Traceback (most recent call last):
File ./DeepSpeech-0.4.1/util/text.py", line 37, in label_from_string
return self._str_to_label[string]
KeyError: ‘我’

During handling of the above exception, another exception occurred:

Traceback (most recent call last):
File “./DeepSpeech.py”, line 941, in
tf.app.run(main)
File “/home/xu/.local/lib/python3.5/site-packages/tensorflow/python/platform/app.py”, line 125, in run
_sys.exit(main(argv))
File “./DeepSpeech.py”, line 893, in main
train()
File “./DeepSpeech.py”, line 388, in train
hdf5_cache_path=FLAGS.train_cached_features_path)
File “/home/xu/DeepSpeech-0.4.1/util/preprocess.py”, line 69, in preprocess
out_data = pmap(step_fn, source_data.iterrows())
File “/home/xu/DeepSpeech-0.4.1/util/preprocess.py”, line 13, in pmap
results = pool.map(fun, iterable)
File “/usr/lib/python3.5/multiprocessing/pool.py”, line 260, in map
return self._map_async(func, iterable, mapstar, chunksize).get()
File “/usr/lib/python3.5/multiprocessing/pool.py”, line 608, in get
raise self._value
File “/usr/lib/python3.5/multiprocessing/pool.py”, line 119, in worker
result = (True, func(*args, **kwds))
File “/usr/lib/python3.5/multiprocessing/pool.py”, line 44, in mapstar
return list(map(*args))
File “/home/xu/DeepSpeech-0.4.1/util/preprocess.py”, line 23, in process_single_file
transcript = text_to_char_array(file.transcript, alphabet)
File “/home/xu/DeepSpeech-0.4.1/util/text.py”, line 68, in text_to_char_array
return np.asarray([alphabet.label_from_string© for c in original])
File “/home/xu/DeepSpeech-0.4.1/util/text.py”, line 68, in
return np.asarray([alphabet.label_from_string© for c in original])
File “/home/xu/DeepSpeech-0.4.1/util/text.py”, line 48, in label_from_string
).with_traceback(e.traceback)
File “/home/xu/DeepSpeech-0.4.1/util/text.py”, line 37, in label_from_string
return self._str_to_label[string]
KeyError: '\n ERROR: You have characters in your transcripts\n which do not occur in your data/alphabet.txt\n file. Please verify that your alphabet.txt\n contains all neccessary characters. Use\n util/check_characters.py to see what characters are in\n your train / dev / test transcripts.\n

The trained csv is in Chinese. I have double checked the words. They are all included. Both alphabet.txt and the csv are coded in utf-8. What happened?

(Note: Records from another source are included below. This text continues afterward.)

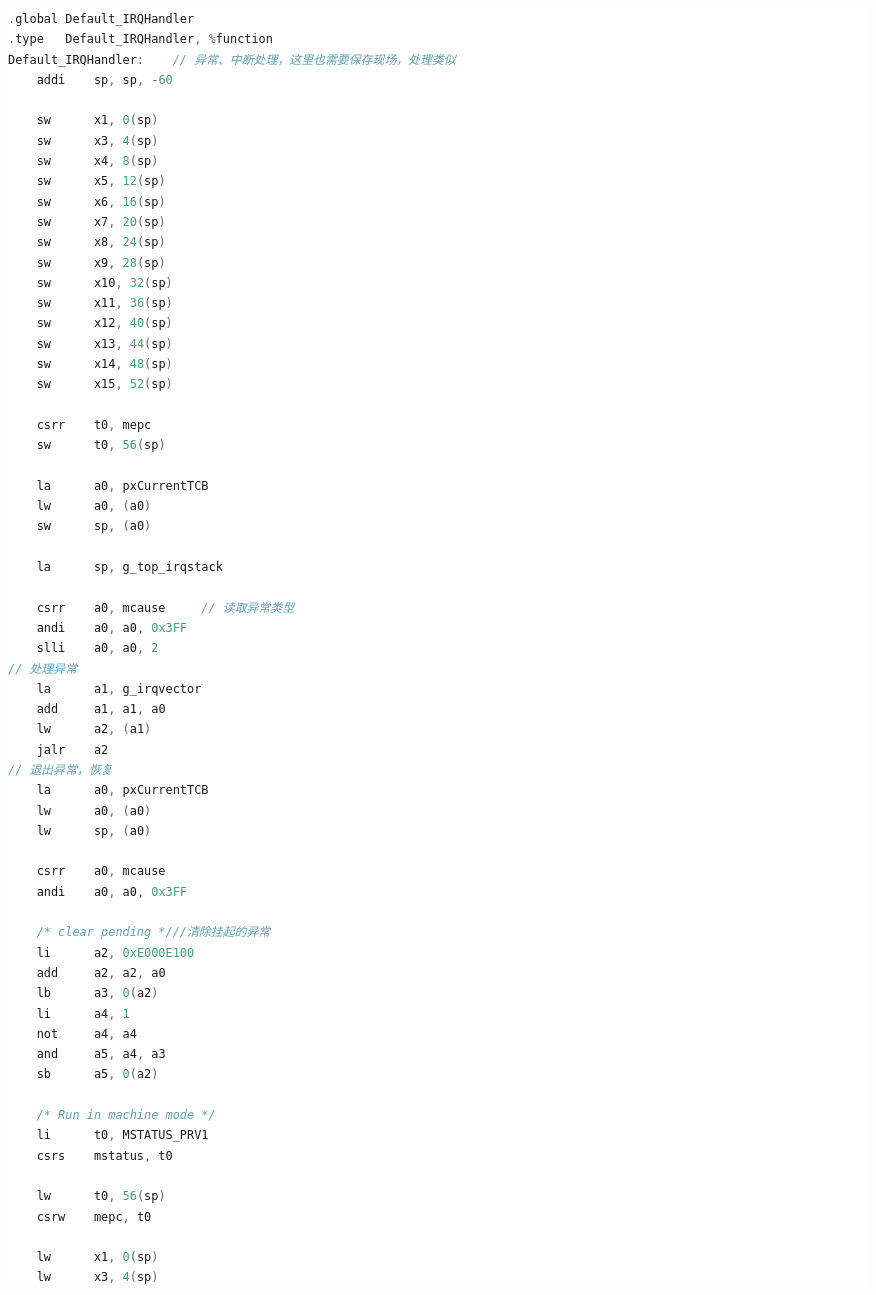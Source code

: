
 ```c
.global Default_IRQHandler
.type   Default_IRQHandler, %function
Default_IRQHandler:    // 异常、中断处理，这里也需要保存现场，处理类似
    addi    sp, sp, -60

    sw      x1, 0(sp)
    sw      x3, 4(sp)
    sw      x4, 8(sp)
    sw      x5, 12(sp)
    sw      x6, 16(sp)
    sw      x7, 20(sp)
    sw      x8, 24(sp)
    sw      x9, 28(sp)
    sw      x10, 32(sp)
    sw      x11, 36(sp)
    sw      x12, 40(sp)
    sw      x13, 44(sp)
    sw      x14, 48(sp)
    sw      x15, 52(sp)

    csrr    t0, mepc
    sw      t0, 56(sp)

    la      a0, pxCurrentTCB
    lw      a0, (a0)
    sw      sp, (a0)

    la      sp, g_top_irqstack

    csrr    a0, mcause     // 读取异常类型
    andi    a0, a0, 0x3FF
    slli    a0, a0, 2
// 处理异常
    la      a1, g_irqvector
    add     a1, a1, a0
    lw      a2, (a1)
    jalr    a2
// 退出异常，恢复
    la      a0, pxCurrentTCB
    lw      a0, (a0)
    lw      sp, (a0)

    csrr    a0, mcause
    andi    a0, a0, 0x3FF

    /* clear pending *///清除挂起的异常
    li      a2, 0xE000E100
    add     a2, a2, a0
    lb      a3, 0(a2)
    li      a4, 1
    not     a4, a4
    and     a5, a4, a3
    sb      a5, 0(a2)

    /* Run in machine mode */
    li      t0, MSTATUS_PRV1
    csrs    mstatus, t0

    lw      t0, 56(sp)
    csrw    mepc, t0

    lw      x1, 0(sp)
    lw      x3, 4(sp)
```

I have checked KeyError in self._str_to_label[string] of DeepSpeech/util/text.py when training own model

but failed.

lissyx · March 6, 2019, 10:04am

Check better, all your CSV.

myrainbowandsky · March 6, 2019, 11:04am

Any other suggestions?

Lissyx via Mozilla Discourse discourse@mozilla-community.org于2019年3月6日周三18:07写道：

lissyx · March 6, 2019, 11:08am

Well, there’s no better suggestion, because I already explained that in the github issue …

myrainbowandsky · March 8, 2019, 8:39am

Yes, You are right. The alphabet.txt should be formatted in a specific method even if all the characters are in it

lissyx · March 8, 2019, 11:00am

I’m not sure which “specific method” you are referring to, can you share more details ? Also it would help others facing the same issue.